Kuantan Hilir Seberang, Kuantan Singingi
Kuantan Hilir Seberang | |||||
---|---|---|---|---|---|
Negara | Indonesia | ||||
Provinsi | Riau | ||||
Kabupaten | Kuantan Singingi | ||||
Kode pos | 29562 | ||||
Kode Kemendagri | 14.09.13 | ||||
Kode BPS | 1401053 | ||||
Desa/kelurahan | 14 | ||||
|
Kuantan Hilir Seberang adalah sebuah kecamatan di Kabupaten Kuantan Singingi, Riau, Indonesia. Kuantan Hilir Seberang merupakan pemekaran wilayah dari kecamatan Kuantan Hilir berdasarkan Peraturan Daerah Nomor 24 Tahun 2012.
Kecamatan ini memiliki 14 desa di mana yang terluas adalah Desa Lumbok dengan cakupan wilayah 11,00 km2. Sedangkan yang terkecil adalah Desa Kasang Limau Sundai dengan cakupan wilayah 2,10 km2.[1]
Ikon Kebudayaan
[sunting | sunting sumber]Masjid Al-Ikhlas Kenegerian Koto Rajo
[sunting | sunting sumber]Masjid ini merupakan salah masjid usang yang berada di Rantau Kuantan. Namun bentuk bangunan luar maupun interiornya telah mengalami renovasi, sehingga hampir tidak ada lagi struktur yang asli kecuali lokasi bangunan masjid. Sebelum direnovasi, masjid ini mempunyai pola tiang-tiang penyangga dan tiang soko yang sama dengan beberapa masjid Jami' di beberapa daerah. Selain itu, juga terdapat kulah besar sebagai tempat penampungan air wudhu'. Namun setelah direnovasi, kulah tersebut dihilangkan dan berubah menjadi teras luar. Masjid Al-Ikhlas Kenegerian Koto Rajo di dalam beberapa kesempatan masih menggunakan imam ataupun khatib dari Jurai Kotik (Jurai Khatib) dalam pesukuan. Jurai sendiri adalah subsuku atau pembagian kelompok yang lebih kecil lagi dalam sebuah suku.
Istana Koto Rajo
[sunting | sunting sumber]Istana ini diperkirakan dibangun pada awal abad 20 M. Hal ini berdasarkan tarikh yang tertulis di salah satu pondasinya yang bertuliskan tanggal 19 April 1939. Bentuk atapnya adalah gonjong yang melengkung bagaikan tanduk kerbau. Hal ini sama persis dengan bentuk atap gonjong pada bangunan Rumah Gadang di Sumatera Barat. Oleh karena itu, Istana Koto Rajo juga disebut Rumah Gonjong atau Istana Gonjong.

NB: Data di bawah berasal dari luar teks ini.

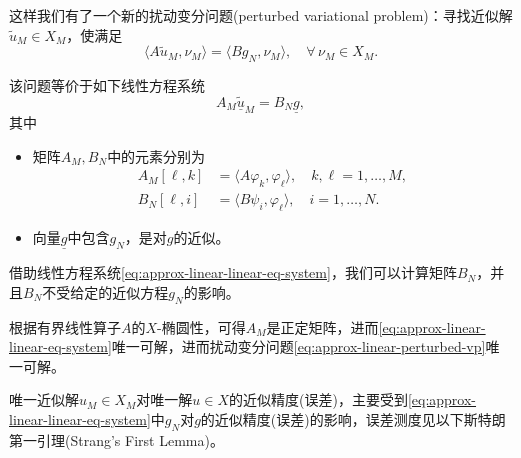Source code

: 这样我们有了一个新的扰动变分问题(perturbed variational problem)：寻找近似解$\tilde{u}_{M} \in X_{M}$，使满足
\begin{equation}
  \label{eq:approx-linear-perturbed-vp}
  \langle A \tilde{u}_{M}, \nu_{M} \rangle
  =\langle B g_{N}, \nu_{M} \rangle, \quad \forall \, \nu_{M} \in X_{M}.
\end{equation}

该问题等价于如下线性方程系统
\begin{equation}
  \label{eq:approx-linear-linear-eq-system}
  A_{M} \underline{\tilde{u}}_{M} = B_{N} \underline{g},
\end{equation}
其中
\begin{itemize}
  \item 矩阵$A_{M},B_{N}$中的元素分别为
  \begin{equation*}
    \begin{split}
      A_{M}\left[ \ell, k \right] & = \langle A \varphi_{k}, \varphi_{\ell} \rangle, \quad k,\ell = 1,\ldots,M,\\
      B_{N} \left[ \ell, i \right] & = \langle B \psi_{i}, \varphi_{\ell} \rangle, \quad i=1,\ldots,N.
    \end{split}
  \end{equation*}
  \item 向量$\underline{g}$中包含$g_{N}$，是对$g$的近似。
\end{itemize}

借助线性方程系统\eqref{eq:approx-linear-linear-eq-system}，我们可以计算矩阵$B_{N}$，并且$B_{N}$不受给定的近似方程$g_{N}$的影响。

根据有界线性算子$A$的$X$-椭圆性，可得$A_{M}$是正定矩阵，进而\eqref{eq:approx-linear-linear-eq-system}唯一可解，进而扰动变分问题\eqref{eq:approx-linear-perturbed-vp}唯一可解。

唯一近似解$u_{M} \in X_{M}$对唯一解$u \in X$的近似精度(误差)，主要受到\eqref{eq:approx-linear-linear-eq-system}中$g_{N}$对$g$的近似精度(误差)的影响，误差测度见以下斯特朗第一引理(Strang's First Lemma)。

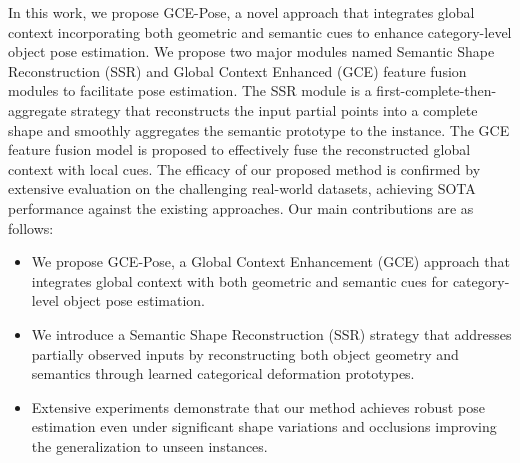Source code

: In this work, we propose GCE-Pose, a novel approach that integrates global context incorporating both geometric and semantic cues to enhance category-level object pose estimation. We propose two major modules named Semantic Shape Reconstruction (SSR) and Global Context Enhanced (GCE) feature fusion modules to facilitate pose estimation. The SSR module is a first-complete-then-aggregate strategy that reconstructs the input partial points into a complete shape and smoothly aggregates the semantic prototype to the instance. The GCE feature fusion model is proposed to effectively fuse the reconstructed global context with local cues. The efficacy of our proposed method is confirmed by extensive evaluation on the challenging real-world datasets, achieving SOTA performance against the existing approaches. Our main contributions are as follows:

\begin{itemize}
    \item We propose GCE-Pose, a Global Context Enhancement (GCE) approach that integrates global context with both geometric and semantic cues for category-level object pose estimation.
    
    \item We introduce a Semantic Shape Reconstruction (SSR) strategy that addresses partially observed inputs by reconstructing both object geometry and semantics through learned categorical deformation prototypes.
    
    \item Extensive experiments demonstrate that our method achieves robust pose estimation even under significant shape variations and occlusions improving the generalization to unseen instances.
\end{itemize}

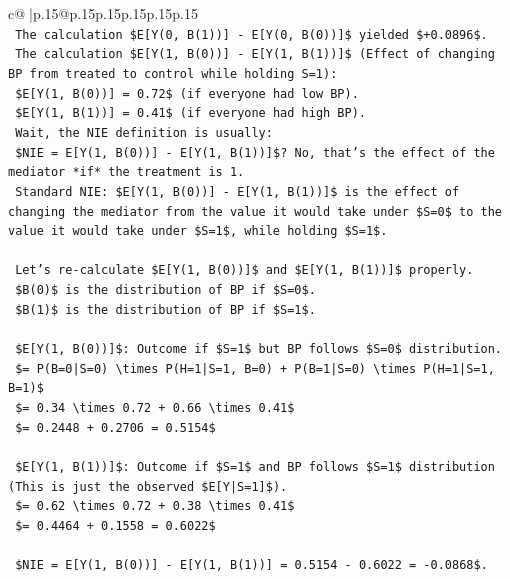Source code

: \documentclass{article}
\begin{document}
{\begin{supertabular}{c@{$\;$}|p{.15\linewidth}@{}p{.15\linewidth}p{.15\linewidth}p{.15\linewidth}p{.15\linewidth}p{.15\linewidth}}
{{{\\ 
\texttt{    The calculation \$E{[}Y(0, B(1)){]} {-} E{[}Y(0, B(0)){]}\$ yielded \$+0.0896\$.} \\
\texttt{    The calculation \$E{[}Y(1, B(0)){]} {-} E{[}Y(1, B(1)){]}\$ (Effect of changing BP from treated to control while holding S=1):} \\
\texttt{    \$E{[}Y(1, B(0)){]} = 0.72\$ (if everyone had low BP).} \\
\texttt{    \$E{[}Y(1, B(1)){]} = 0.41\$ (if everyone had high BP).} \\
\texttt{    Wait, the NIE definition is usually:} \\
\texttt{    \$NIE = E{[}Y(1, B(0)){]} {-} E{[}Y(1, B(1)){]}\$? No, that's the effect of the mediator *if* the treatment is 1.} \\
\texttt{    Standard NIE: \$E{[}Y(1, B(0)){]} {-} E{[}Y(1, B(1)){]}\$ is the effect of changing the mediator from the value it would take under \$S=0\$ to the value it would take under \$S=1\$, while holding \$S=1\$.} \\
\\ 
\texttt{    Let's re{-}calculate \$E{[}Y(1, B(0)){]}\$ and \$E{[}Y(1, B(1)){]}\$ properly.} \\
\texttt{    \$B(0)\$ is the distribution of BP if \$S=0\$.} \\
\texttt{    \$B(1)\$ is the distribution of BP if \$S=1\$.} \\
\\ 
\texttt{    \$E{[}Y(1, B(0)){]}\$: Outcome if \$S=1\$ but BP follows \$S=0\$ distribution.} \\
\texttt{    \$= P(B=0|S=0) \textbackslash{}times P(H=1|S=1, B=0) + P(B=1|S=0) \textbackslash{}times P(H=1|S=1, B=1)\$} \\
\texttt{    \$= 0.34 \textbackslash{}times 0.72 + 0.66 \textbackslash{}times 0.41\$} \\
\texttt{    \$= 0.2448 + 0.2706 = 0.5154\$} \\
\\ 
\texttt{    \$E{[}Y(1, B(1)){]}\$: Outcome if \$S=1\$ and BP follows \$S=1\$ distribution (This is just the observed \$E{[}Y|S=1{]}\$).} \\
\texttt{    \$= 0.62 \textbackslash{}times 0.72 + 0.38 \textbackslash{}times 0.41\$} \\
\texttt{    \$= 0.4464 + 0.1558 = 0.6022\$} \\
\\ 
\texttt{    \$NIE = E{[}Y(1, B(0)){]} {-} E{[}Y(1, B(1)){]} = 0.5154 {-} 0.6022 = {-}0.0868\$.} \\
}}}
\end{supertabular}}
\end{document}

Pembangunan istana ini berkaitan erat dengan kepindahan Raja Hasan dari Cerenti pada abad ke-19 M. Raja Hasan sendiri adalah anak Yang Dipertuan Pendek, seorang keturunan raja Pagaruyung dari Minangkabau. Ketika Raja Hasan melanjutkan kepemimpinan ayahnya, ia pindah dari Cerenti menuju Baserah dengan pusat pemerintahan berada di Koto Rajo. Ketika Belanda menaklukkan Kuantan setelah menang dalam Perang Manggis di tahun 1905, Raja Hasan dengan gelar Yang Dipertuan Putih menandatangani suatu perjanjian pendek untuk ditunjuk sebagai urang godang atau pembesar di Koto Rajo. Saat Distrik Kuantan dibentuk, Koto Rajo pun mempunyai keistimewaan dibanding daerah lain, yakn, pembesar wilayah tersebut tidak dipanggil sebagai urang godang dan tidak diberi bergelar datuk, melainkan pembesar yang berstatus "raja" sebagaimana yang sudah-sudah.[2]
Pekuburan Silat Koto Rajo
[sunting | sunting sumber]Pekuburan ini berisi makam guru-guru Silat Pangean yang berada di Koto Rajo. Sebagai makam utama dengan cungkup, tentu saja makam Pendekar Alam Koto Rajo sebagai Guru Besar Silat di kenegerian tersebut. Pekuburan ini pun ramai diziarahi anak silek pada hari ketiga di bulan Syawal. Lalu pada sore harinya, diadakan pertunjukan atraksi silat Pangean di alun-alun kenegerian maupun di laman silat yang terdapat di Desa Lumbok untuk memeriahkan Hari Raya Idul Fitri.[3]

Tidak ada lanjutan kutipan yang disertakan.